Fortunately for that employer, the Supreme Court in a unanimous opinion authored by Justice Thomas reversed, holding that the screening time was not a “principal activity” nor was the security screening time an “integral and indispensable” part of the employees’ principal activity.
Exemption for Preliminary and Postliminary Activities
This outcome is based on the hours of work exemptions established in the Portal-to-Portal Act. The Portal-to-Portal Act was passed by Congress in 1947 in response to what was termed an overly broad judicial interpretation by the Supreme Court given to the FLSA’s undefined terms “work” and “workweek.” That broad interpretation, in essence, required compensation for any time an employee was required to be on an employer’s premises primarily for the employer’s benefit. That led to over 1,500 law suits in just a few short months claiming billions of dollars in back wages. That flood of lawsuits was not intended or anticipated, and Congress almost immediately reacted with the passage of the Portal-to-Portal Act. That act exempted employers from FLSA liability for claims based on “activities which are preliminary to or postliminary to” the performance of the principal activities that an employee is employed to perform. Examples of preliminary and postliminary activities include checking in and out and waiting in line to do so, changing clothes, washing up or showering, and waiting in line to receive pay checks.
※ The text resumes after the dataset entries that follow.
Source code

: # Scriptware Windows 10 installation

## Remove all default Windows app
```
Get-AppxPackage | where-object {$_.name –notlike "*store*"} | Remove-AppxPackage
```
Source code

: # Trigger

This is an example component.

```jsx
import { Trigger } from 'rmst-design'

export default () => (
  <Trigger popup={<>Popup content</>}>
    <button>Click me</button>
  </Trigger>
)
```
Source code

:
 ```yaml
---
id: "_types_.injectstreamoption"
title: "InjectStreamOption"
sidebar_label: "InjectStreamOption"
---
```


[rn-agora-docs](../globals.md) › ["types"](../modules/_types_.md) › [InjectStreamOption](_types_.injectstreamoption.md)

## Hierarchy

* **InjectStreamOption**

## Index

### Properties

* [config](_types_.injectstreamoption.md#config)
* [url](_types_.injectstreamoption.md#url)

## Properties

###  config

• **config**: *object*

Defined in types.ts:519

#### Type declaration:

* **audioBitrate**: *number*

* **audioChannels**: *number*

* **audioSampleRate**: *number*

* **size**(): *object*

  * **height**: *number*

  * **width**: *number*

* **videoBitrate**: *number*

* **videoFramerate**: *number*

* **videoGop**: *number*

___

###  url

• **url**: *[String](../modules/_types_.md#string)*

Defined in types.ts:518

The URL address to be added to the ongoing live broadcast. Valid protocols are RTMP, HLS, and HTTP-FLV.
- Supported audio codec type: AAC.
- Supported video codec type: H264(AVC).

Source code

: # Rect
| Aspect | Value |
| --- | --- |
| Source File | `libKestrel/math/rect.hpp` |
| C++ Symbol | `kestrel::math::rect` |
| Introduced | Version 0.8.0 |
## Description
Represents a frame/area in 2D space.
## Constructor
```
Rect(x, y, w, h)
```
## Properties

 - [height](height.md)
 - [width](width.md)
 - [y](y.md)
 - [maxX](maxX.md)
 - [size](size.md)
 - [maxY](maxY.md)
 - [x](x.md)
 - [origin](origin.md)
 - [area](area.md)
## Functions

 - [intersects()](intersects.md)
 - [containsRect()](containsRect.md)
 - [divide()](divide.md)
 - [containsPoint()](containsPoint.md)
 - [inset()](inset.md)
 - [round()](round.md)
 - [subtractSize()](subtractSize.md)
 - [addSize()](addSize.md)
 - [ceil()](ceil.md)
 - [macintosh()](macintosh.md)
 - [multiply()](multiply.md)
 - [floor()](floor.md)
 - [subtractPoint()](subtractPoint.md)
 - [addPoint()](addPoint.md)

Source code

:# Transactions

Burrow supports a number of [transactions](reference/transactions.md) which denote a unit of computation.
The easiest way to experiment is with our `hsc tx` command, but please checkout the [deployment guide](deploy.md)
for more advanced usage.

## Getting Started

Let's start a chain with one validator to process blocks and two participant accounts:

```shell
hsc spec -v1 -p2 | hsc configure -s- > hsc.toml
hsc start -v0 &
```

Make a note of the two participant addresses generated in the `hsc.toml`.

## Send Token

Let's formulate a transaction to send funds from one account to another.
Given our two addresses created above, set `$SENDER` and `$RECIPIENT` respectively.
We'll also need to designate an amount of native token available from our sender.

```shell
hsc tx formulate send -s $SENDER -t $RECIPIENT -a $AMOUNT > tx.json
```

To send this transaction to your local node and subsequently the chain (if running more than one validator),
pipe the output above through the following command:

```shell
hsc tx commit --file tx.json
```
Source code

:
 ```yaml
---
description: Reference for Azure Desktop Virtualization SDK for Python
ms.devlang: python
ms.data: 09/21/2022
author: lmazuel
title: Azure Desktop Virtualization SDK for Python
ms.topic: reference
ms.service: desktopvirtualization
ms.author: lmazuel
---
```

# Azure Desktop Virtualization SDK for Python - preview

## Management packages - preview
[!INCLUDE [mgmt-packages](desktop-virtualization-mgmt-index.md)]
In this case, the unanimous court applied the language of the Portal-to-Portal Act and held that the security screenings at issue were noncompensable postliminary activities. The Court reasoned that the screenings were not the “principal activities” the employees were employed to perform. The workers were employed not to undergo security screenings but to retrieve products from warehouse shelves and package them for shipment. The Court also held that the security screens were “integral and indispensable” to those principal activities. The court of appeals got it wrong, the Court said, because it focused on whether the particular activity was required by the employer rather than whether it was tied to the productive work that the employee was employed to perform.
Integral and Indispensable Activities
An activity is integral and indispensable to the principal activities that an employee is employed to perform if it is an intrinsic element of those activities and one with which the employee cannot dispense if he is to perform his principal activities. The Supreme Court has in the past identified several activities that meet that definition. For example, safety was at issue in considering the time battery-plant employees spent showering and changing clothes because the chemicals in the plant were “toxic to human beings.” Additionally, the time meatpacker employees spent sharpening their knives is compensable as an integral part of the job because dull knives would “slow down production” on the assembly line, “affect the appearance of the meat as well as the quality of the hides,” “cause waste” and lead to “accidents.” However, the Court has held noncompensable the time poultry plant employees spent waiting to don protective gear (as opposed to the time actually spent putting on and taking off the gear) because such waiting was two steps removed from the productive activity on the assembly line.
Lessons for Employers
This case highlights the concept that not all time spent on an employer’s premises – required or not – must be counted as compensable hours or work. The questions employers should ask themselves are:
- What was the employee hired to do?;
- Is the preliminary or postliminary activity absolutely necessary to get the job done?; and
- Is the preliminary or postliminary activity being performed to ensure safety of the employee or others?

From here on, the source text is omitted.